(Exercise)
For the listing below, output exactly the lines from the line with "## Étape 5 : Créer" up to and including the line with "Les cartes de", and no other lines.
_ _ _ _ _
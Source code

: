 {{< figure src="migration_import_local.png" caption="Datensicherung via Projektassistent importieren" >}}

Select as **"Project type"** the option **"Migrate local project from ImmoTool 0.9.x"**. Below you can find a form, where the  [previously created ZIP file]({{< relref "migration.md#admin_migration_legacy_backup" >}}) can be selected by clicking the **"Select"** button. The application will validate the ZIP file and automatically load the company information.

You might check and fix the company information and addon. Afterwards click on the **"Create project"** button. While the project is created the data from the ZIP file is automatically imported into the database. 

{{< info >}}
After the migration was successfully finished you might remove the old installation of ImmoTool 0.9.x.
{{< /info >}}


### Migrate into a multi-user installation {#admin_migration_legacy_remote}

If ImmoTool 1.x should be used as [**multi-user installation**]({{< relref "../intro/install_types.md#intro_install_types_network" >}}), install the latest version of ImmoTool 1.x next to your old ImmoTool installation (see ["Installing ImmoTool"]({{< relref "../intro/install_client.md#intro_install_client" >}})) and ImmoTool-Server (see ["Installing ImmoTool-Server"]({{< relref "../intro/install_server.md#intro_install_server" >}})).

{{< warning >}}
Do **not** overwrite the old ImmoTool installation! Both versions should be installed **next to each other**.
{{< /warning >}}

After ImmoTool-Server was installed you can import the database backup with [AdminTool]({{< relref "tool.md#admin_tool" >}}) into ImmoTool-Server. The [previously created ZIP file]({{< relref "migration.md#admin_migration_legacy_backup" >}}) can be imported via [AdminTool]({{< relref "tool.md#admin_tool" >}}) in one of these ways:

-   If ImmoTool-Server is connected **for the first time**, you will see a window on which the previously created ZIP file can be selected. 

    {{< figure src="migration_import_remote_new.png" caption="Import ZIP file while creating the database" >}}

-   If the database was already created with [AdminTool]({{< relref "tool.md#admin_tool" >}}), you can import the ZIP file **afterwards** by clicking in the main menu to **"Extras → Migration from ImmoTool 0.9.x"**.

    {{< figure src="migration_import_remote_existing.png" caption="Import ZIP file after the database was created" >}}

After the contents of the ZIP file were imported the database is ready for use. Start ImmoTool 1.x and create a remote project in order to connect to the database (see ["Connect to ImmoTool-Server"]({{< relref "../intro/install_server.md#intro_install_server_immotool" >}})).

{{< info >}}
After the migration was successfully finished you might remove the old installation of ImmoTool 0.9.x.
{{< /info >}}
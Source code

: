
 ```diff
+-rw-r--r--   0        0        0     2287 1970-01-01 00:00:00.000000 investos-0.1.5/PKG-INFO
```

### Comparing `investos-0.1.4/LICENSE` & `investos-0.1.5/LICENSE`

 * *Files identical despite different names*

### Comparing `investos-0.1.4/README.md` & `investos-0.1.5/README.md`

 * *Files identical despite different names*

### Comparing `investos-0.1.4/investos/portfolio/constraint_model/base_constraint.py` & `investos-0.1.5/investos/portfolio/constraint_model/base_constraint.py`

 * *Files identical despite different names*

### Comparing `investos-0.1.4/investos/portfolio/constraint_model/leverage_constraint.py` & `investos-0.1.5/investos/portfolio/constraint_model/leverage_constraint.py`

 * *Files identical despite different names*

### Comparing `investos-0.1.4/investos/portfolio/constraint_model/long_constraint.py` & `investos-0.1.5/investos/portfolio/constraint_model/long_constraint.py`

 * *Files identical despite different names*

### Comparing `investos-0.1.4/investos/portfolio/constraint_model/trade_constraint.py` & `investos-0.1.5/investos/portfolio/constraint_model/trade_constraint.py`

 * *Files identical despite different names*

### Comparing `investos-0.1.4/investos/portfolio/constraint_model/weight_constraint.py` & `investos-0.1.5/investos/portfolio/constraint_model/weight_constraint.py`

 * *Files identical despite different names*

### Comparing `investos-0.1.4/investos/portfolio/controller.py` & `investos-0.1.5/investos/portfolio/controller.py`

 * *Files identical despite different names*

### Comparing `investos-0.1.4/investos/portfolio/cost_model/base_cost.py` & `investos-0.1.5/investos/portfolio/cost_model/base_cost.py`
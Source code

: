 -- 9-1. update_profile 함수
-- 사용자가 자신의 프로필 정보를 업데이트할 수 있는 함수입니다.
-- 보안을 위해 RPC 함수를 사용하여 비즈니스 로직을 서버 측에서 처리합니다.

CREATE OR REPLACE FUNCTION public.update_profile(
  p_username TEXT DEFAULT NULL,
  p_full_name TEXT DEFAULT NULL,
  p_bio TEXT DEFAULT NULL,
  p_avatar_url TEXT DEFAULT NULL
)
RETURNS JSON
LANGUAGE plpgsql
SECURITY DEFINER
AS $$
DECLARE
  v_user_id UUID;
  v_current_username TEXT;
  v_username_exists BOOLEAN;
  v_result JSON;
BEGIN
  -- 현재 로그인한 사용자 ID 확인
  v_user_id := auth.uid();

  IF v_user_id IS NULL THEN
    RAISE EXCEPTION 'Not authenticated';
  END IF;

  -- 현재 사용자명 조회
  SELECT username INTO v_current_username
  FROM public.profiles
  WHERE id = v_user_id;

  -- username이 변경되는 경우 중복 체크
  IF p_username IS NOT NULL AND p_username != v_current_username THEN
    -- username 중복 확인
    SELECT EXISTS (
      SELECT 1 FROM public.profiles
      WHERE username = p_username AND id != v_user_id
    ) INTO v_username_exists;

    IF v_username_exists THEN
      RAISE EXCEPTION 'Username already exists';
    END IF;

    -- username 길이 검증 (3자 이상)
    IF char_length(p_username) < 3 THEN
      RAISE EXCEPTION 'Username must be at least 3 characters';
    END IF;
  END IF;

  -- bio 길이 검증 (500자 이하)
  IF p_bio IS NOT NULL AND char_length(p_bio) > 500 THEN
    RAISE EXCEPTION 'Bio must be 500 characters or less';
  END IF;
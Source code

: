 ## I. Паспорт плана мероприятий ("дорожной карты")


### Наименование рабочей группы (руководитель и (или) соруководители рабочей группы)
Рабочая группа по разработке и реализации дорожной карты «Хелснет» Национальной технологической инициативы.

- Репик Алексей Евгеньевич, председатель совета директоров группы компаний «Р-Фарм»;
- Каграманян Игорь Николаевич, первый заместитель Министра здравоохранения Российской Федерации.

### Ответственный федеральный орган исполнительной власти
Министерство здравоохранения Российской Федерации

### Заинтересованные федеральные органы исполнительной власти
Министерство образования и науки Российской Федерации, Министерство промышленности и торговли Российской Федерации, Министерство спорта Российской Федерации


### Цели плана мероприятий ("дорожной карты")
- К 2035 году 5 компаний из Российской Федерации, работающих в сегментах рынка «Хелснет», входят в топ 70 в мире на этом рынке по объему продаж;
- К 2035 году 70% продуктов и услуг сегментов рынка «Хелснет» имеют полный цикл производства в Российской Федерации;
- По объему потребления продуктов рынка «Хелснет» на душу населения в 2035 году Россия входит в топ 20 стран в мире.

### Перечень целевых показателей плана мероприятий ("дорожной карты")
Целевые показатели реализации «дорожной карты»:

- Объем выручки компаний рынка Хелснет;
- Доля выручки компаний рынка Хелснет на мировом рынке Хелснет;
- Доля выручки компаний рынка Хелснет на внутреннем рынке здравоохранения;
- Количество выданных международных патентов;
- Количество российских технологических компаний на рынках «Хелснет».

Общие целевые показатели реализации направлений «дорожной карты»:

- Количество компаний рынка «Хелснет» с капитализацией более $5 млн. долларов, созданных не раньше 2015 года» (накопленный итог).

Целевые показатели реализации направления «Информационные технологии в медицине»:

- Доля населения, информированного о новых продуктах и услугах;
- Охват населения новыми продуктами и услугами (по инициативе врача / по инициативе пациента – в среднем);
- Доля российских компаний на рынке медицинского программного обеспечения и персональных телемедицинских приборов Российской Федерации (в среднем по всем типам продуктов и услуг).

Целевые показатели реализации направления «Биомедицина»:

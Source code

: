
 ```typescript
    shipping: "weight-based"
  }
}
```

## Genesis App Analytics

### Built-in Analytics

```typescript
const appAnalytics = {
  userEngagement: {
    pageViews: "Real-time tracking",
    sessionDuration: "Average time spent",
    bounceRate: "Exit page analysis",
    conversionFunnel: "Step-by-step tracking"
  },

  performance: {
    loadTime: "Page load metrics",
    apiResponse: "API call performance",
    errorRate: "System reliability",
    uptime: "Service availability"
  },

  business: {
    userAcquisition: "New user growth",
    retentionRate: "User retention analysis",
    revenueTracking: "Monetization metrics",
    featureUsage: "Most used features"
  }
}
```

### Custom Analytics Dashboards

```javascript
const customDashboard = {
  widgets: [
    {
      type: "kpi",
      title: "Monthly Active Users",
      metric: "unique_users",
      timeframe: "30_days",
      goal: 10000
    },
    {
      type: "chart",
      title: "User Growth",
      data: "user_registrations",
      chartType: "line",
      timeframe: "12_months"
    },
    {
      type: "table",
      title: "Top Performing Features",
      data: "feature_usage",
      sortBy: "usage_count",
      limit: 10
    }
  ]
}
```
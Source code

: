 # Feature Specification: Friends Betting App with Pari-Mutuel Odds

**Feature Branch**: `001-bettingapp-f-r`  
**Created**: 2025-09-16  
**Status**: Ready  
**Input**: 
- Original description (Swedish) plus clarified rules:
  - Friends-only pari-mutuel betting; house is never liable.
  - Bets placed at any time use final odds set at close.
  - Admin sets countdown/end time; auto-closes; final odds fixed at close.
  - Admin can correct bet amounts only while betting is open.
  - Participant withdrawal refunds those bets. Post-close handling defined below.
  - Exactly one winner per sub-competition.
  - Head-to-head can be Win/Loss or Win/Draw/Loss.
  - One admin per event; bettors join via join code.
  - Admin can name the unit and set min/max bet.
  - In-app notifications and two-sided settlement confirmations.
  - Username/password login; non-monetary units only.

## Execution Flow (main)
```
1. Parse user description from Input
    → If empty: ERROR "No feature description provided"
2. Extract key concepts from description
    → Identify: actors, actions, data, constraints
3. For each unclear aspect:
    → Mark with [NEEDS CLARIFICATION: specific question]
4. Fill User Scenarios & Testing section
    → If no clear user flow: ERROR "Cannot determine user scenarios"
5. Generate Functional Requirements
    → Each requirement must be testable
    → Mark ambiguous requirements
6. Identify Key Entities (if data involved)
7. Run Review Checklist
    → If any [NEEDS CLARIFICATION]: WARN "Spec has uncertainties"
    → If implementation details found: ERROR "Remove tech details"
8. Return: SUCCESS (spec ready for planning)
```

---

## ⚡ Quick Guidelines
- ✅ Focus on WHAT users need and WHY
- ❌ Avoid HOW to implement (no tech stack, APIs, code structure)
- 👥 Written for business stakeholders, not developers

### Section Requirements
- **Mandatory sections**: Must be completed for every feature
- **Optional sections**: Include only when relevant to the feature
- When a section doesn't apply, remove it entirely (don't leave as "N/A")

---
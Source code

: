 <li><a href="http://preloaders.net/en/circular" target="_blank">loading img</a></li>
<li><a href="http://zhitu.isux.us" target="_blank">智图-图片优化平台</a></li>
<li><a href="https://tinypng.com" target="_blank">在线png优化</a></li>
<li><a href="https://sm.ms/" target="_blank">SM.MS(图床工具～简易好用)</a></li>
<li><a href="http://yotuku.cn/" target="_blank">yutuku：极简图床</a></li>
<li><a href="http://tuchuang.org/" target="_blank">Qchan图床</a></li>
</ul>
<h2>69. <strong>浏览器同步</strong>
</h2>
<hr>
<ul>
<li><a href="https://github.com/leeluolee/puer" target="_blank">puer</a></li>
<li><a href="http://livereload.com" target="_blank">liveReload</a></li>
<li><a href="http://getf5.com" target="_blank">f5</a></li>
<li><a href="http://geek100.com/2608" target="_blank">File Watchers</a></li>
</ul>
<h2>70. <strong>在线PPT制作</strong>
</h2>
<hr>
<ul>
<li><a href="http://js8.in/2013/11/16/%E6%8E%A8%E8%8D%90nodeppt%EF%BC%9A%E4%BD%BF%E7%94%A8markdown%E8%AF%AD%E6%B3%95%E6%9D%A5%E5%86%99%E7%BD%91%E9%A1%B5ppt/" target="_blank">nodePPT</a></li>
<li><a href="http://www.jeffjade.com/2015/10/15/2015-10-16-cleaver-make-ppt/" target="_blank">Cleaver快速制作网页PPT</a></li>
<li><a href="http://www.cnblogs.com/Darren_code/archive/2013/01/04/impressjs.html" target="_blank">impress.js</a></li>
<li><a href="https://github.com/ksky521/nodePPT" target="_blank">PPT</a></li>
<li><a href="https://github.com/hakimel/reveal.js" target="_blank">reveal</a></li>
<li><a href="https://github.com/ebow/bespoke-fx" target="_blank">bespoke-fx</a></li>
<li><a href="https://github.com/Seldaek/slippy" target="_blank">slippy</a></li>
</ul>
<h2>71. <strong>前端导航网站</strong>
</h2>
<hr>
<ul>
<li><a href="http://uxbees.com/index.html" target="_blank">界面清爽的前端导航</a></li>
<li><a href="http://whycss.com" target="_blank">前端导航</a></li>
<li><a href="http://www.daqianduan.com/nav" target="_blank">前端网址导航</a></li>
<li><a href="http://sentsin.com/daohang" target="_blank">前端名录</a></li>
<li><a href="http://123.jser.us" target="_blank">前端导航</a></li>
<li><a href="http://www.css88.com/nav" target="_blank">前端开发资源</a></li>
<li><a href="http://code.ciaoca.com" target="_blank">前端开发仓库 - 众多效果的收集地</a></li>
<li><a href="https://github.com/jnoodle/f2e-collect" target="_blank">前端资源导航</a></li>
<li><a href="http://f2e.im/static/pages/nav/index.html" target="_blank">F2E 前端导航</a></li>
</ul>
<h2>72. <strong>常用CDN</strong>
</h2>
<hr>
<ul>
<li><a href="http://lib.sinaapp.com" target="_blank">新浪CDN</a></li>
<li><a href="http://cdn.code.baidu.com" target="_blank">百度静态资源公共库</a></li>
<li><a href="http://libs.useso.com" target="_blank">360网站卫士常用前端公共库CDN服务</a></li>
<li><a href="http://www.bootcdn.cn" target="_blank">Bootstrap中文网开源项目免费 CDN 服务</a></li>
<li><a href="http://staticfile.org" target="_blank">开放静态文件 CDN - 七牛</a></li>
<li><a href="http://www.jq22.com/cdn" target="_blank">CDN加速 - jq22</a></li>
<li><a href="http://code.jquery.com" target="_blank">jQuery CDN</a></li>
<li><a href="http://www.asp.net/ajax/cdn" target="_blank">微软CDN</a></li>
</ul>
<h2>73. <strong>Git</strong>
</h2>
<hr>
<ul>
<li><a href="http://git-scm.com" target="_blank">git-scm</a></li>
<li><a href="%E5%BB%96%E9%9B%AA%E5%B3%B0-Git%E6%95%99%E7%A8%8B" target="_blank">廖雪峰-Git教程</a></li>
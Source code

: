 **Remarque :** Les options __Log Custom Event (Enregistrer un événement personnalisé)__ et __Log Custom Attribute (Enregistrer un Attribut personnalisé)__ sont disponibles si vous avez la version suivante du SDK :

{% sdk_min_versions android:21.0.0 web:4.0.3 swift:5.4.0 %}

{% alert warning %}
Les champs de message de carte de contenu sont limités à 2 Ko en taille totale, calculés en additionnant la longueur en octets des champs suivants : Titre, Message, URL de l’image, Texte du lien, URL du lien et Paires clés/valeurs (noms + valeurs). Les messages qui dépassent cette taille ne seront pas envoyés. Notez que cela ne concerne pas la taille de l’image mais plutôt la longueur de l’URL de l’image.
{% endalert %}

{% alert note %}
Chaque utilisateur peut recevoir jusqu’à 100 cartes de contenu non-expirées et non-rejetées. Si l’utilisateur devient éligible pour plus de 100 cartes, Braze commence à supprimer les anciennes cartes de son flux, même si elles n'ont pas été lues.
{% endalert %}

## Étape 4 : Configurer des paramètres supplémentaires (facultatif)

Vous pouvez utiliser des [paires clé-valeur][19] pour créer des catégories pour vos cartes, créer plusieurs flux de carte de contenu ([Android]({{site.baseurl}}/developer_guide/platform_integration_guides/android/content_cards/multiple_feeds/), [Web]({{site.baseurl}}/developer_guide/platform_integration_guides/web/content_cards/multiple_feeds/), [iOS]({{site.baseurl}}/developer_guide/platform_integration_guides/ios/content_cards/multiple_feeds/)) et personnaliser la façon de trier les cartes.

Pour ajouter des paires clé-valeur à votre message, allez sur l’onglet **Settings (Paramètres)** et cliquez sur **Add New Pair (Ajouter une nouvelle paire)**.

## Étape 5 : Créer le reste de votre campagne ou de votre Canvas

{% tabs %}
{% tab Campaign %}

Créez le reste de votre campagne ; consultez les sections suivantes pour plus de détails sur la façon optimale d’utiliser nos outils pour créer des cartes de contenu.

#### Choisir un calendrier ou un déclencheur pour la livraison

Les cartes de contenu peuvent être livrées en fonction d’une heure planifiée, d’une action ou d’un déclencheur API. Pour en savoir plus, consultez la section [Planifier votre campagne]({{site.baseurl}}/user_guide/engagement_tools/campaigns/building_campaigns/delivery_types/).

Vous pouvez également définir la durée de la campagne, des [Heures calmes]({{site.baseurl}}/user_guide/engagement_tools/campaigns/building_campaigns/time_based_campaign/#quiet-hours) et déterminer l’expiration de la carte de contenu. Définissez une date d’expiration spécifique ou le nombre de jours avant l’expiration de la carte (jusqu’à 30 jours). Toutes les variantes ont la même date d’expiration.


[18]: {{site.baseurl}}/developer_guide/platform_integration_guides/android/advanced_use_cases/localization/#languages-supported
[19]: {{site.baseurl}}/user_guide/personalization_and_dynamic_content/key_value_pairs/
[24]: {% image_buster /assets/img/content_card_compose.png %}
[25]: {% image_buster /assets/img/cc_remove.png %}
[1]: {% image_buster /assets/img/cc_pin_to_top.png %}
_ _ _ _ _
(Answer to this task)
## Étape 5 : Créer le reste de votre campagne ou de votre Canvas

{% tabs %}
{% tab Campaign %}

Créez le reste de votre campagne ; consultez les sections suivantes pour plus de détails sur la façon optimale d’utiliser nos outils pour créer des cartes de contenu.

#### Choisir un calendrier ou un déclencheur pour la livraison

Les cartes de contenu peuvent être livrées en fonction d’une heure planifiée, d’une action ou d’un déclencheur API. Pour en savoir plus, consultez la section [Planifier votre campagne]({{site.baseurl}}/user_guide/engagement_tools/campaigns/building_campaigns/delivery_types/).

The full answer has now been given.